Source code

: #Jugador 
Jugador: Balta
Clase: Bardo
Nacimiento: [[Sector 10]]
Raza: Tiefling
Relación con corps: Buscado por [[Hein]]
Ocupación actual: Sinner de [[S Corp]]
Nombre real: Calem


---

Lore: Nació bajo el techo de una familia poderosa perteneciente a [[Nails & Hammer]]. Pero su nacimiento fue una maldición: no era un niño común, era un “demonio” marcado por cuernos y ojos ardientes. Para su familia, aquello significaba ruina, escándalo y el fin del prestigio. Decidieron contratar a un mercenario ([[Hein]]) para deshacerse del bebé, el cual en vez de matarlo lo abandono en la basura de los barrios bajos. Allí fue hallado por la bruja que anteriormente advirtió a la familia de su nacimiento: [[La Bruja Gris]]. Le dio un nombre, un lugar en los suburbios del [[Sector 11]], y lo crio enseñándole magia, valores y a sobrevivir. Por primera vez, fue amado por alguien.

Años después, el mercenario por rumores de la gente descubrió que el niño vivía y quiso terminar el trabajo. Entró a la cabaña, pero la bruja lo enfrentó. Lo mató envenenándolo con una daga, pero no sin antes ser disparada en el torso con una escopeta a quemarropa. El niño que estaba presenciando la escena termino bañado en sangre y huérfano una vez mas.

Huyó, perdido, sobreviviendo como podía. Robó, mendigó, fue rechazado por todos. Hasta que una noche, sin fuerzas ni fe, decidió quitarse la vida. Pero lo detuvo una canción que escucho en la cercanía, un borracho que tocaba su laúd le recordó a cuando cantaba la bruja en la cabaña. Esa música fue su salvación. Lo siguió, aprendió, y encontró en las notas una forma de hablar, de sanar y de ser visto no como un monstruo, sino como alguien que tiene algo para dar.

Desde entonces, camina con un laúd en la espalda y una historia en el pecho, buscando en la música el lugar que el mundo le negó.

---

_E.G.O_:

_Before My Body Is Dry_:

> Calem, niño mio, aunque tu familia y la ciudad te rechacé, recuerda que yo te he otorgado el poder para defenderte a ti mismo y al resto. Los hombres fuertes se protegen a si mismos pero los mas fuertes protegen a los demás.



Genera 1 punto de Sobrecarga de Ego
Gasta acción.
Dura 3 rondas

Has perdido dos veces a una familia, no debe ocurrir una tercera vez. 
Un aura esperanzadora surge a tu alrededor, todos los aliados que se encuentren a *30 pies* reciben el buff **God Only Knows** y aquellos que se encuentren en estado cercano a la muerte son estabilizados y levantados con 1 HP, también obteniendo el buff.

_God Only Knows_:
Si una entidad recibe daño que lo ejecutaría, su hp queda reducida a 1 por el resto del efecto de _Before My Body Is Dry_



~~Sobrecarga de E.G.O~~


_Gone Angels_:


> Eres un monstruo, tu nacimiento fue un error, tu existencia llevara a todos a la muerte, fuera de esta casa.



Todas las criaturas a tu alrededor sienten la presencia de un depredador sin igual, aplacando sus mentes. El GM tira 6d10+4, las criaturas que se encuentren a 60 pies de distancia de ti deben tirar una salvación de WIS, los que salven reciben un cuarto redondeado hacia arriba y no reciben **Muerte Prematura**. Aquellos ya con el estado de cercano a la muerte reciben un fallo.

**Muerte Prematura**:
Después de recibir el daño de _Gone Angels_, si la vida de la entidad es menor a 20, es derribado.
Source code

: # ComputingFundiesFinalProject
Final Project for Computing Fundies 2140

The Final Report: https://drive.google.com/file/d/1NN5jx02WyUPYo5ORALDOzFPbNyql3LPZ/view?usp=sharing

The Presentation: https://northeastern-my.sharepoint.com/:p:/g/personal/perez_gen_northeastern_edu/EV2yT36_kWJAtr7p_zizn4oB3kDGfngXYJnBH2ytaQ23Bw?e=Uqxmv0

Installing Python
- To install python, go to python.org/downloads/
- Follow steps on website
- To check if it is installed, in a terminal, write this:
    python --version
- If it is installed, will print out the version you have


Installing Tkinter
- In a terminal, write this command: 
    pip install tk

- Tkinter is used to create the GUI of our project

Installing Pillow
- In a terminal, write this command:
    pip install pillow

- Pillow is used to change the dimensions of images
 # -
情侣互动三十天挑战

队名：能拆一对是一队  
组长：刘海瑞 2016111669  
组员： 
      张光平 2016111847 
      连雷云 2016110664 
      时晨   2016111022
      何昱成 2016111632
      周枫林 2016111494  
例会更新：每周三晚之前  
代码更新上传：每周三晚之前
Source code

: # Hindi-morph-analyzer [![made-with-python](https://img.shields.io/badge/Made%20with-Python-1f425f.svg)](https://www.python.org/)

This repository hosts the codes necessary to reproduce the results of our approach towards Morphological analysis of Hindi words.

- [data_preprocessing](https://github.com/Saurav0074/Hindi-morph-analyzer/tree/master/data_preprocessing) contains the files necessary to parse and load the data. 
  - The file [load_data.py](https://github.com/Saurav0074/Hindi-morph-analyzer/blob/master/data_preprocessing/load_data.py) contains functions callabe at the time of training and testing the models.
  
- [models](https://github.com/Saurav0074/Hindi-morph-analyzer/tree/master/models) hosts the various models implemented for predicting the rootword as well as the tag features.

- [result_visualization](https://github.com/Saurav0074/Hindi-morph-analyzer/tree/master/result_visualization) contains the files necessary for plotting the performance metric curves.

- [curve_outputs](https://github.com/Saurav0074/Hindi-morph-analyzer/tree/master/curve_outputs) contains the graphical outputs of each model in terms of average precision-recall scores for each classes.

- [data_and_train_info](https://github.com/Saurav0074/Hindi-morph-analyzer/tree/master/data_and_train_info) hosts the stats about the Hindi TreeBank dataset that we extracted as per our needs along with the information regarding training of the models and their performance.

——————

So that the data stays intact, repeat all of it exactly.

Source code

: #Jugador 
Jugador: Balta
Clase: Bardo
Nacimiento: [[Sector 10]]
Raza: Tiefling
Relación con corps: Buscado por [[Hein]]
Ocupación actual: Sinner de [[S Corp]]
Nombre real: Calem


---

Lore: Nació bajo el techo de una familia poderosa perteneciente a [[Nails & Hammer]]. Pero su nacimiento fue una maldición: no era un niño común, era un “demonio” marcado por cuernos y ojos ardientes. Para su familia, aquello significaba ruina, escándalo y el fin del prestigio. Decidieron contratar a un mercenario ([[Hein]]) para deshacerse del bebé, el cual en vez de matarlo lo abandono en la basura de los barrios bajos. Allí fue hallado por la bruja que anteriormente advirtió a la familia de su nacimiento: [[La Bruja Gris]]. Le dio un nombre, un lugar en los suburbios del [[Sector 11]], y lo crio enseñándole magia, valores y a sobrevivir. Por primera vez, fue amado por alguien.

Años después, el mercenario por rumores de la gente descubrió que el niño vivía y quiso terminar el trabajo. Entró a la cabaña, pero la bruja lo enfrentó. Lo mató envenenándolo con una daga, pero no sin antes ser disparada en el torso con una escopeta a quemarropa. El niño que estaba presenciando la escena termino bañado en sangre y huérfano una vez mas.

Huyó, perdido, sobreviviendo como podía. Robó, mendigó, fue rechazado por todos. Hasta que una noche, sin fuerzas ni fe, decidió quitarse la vida. Pero lo detuvo una canción que escucho en la cercanía, un borracho que tocaba su laúd le recordó a cuando cantaba la bruja en la cabaña. Esa música fue su salvación. Lo siguió, aprendió, y encontró en las notas una forma de hablar, de sanar y de ser visto no como un monstruo, sino como alguien que tiene algo para dar.

Desde entonces, camina con un laúd en la espalda y una historia en el pecho, buscando en la música el lugar que el mundo le negó.

---

_E.G.O_:

_Before My Body Is Dry_:

> Calem, niño mio, aunque tu familia y la ciudad te rechacé, recuerda que yo te he otorgado el poder para defenderte a ti mismo y al resto. Los hombres fuertes se protegen a si mismos pero los mas fuertes protegen a los demás.



Genera 1 punto de Sobrecarga de Ego
Gasta acción.
Dura 3 rondas

Has perdido dos veces a una familia, no debe ocurrir una tercera vez. 
Un aura esperanzadora surge a tu alrededor, todos los aliados que se encuentren a *30 pies* reciben el buff **God Only Knows** y aquellos que se encuentren en estado cercano a la muerte son estabilizados y levantados con 1 HP, también obteniendo el buff.

_God Only Knows_:
Si una entidad recibe daño que lo ejecutaría, su hp queda reducida a 1 por el resto del efecto de _Before My Body Is Dry_



~~Sobrecarga de E.G.O~~


_Gone Angels_:


> Eres un monstruo, tu nacimiento fue un error, tu existencia llevara a todos a la muerte, fuera de esta casa.



Todas las criaturas a tu alrededor sienten la presencia de un depredador sin igual, aplacando sus mentes. El GM tira 6d10+4, las criaturas que se encuentren a 60 pies de distancia de ti deben tirar una salvación de WIS, los que salven reciben un cuarto redondeado hacia arriba y no reciben **Muerte Prematura**. Aquellos ya con el estado de cercano a la muerte reciben un fallo.

**Muerte Prematura**:
Después de recibir el daño de _Gone Angels_, si la vida de la entidad es menor a 20, es derribado.
Source code

: # ComputingFundiesFinalProject
Final Project for Computing Fundies 2140

The Final Report: https://drive.google.com/file/d/1NN5jx02WyUPYo5ORALDOzFPbNyql3LPZ/view?usp=sharing

The Presentation: https://northeastern-my.sharepoint.com/:p:/g/personal/perez_gen_northeastern_edu/EV2yT36_kWJAtr7p_zizn4oB3kDGfngXYJnBH2ytaQ23Bw?e=Uqxmv0

Installing Python
- To install python, go to python.org/downloads/
- Follow steps on website
- To check if it is installed, in a terminal, write this:
    python --version
- If it is installed, will print out the version you have


Installing Tkinter
- In a terminal, write this command: 
    pip install tk

- Tkinter is used to create the GUI of our project

Installing Pillow
- In a terminal, write this command:
    pip install pillow

- Pillow is used to change the dimensions of images
 # -
情侣互动三十天挑战

队名：能拆一对是一队  
组长：刘海瑞 2016111669  
组员： 
      张光平 2016111847 
      连雷云 2016110664 
      时晨   2016111022
      何昱成 2016111632
      周枫林 2016111494  
例会更新：每周三晚之前  
代码更新上传：每周三晚之前
Source code

: # Hindi-morph-analyzer [![made-with-python](https://img.shields.io/badge/Made%20with-Python-1f425f.svg)](https://www.python.org/)

This repository hosts the codes necessary to reproduce the results of our approach towards Morphological analysis of Hindi words.

- [data_preprocessing](https://github.com/Saurav0074/Hindi-morph-analyzer/tree/master/data_preprocessing) contains the files necessary to parse and load the data. 
  - The file [load_data.py](https://github.com/Saurav0074/Hindi-morph-analyzer/blob/master/data_preprocessing/load_data.py) contains functions callabe at the time of training and testing the models.
  
- [models](https://github.com/Saurav0074/Hindi-morph-analyzer/tree/master/models) hosts the various models implemented for predicting the rootword as well as the tag features.

- [result_visualization](https://github.com/Saurav0074/Hindi-morph-analyzer/tree/master/result_visualization) contains the files necessary for plotting the performance metric curves.

- [curve_outputs](https://github.com/Saurav0074/Hindi-morph-analyzer/tree/master/curve_outputs) contains the graphical outputs of each model in terms of average precision-recall scores for each classes.

- [data_and_train_info](https://github.com/Saurav0074/Hindi-morph-analyzer/tree/master/data_and_train_info) hosts the stats about the Hindi TreeBank dataset that we extracted as per our needs along with the information regarding training of the models and their performance.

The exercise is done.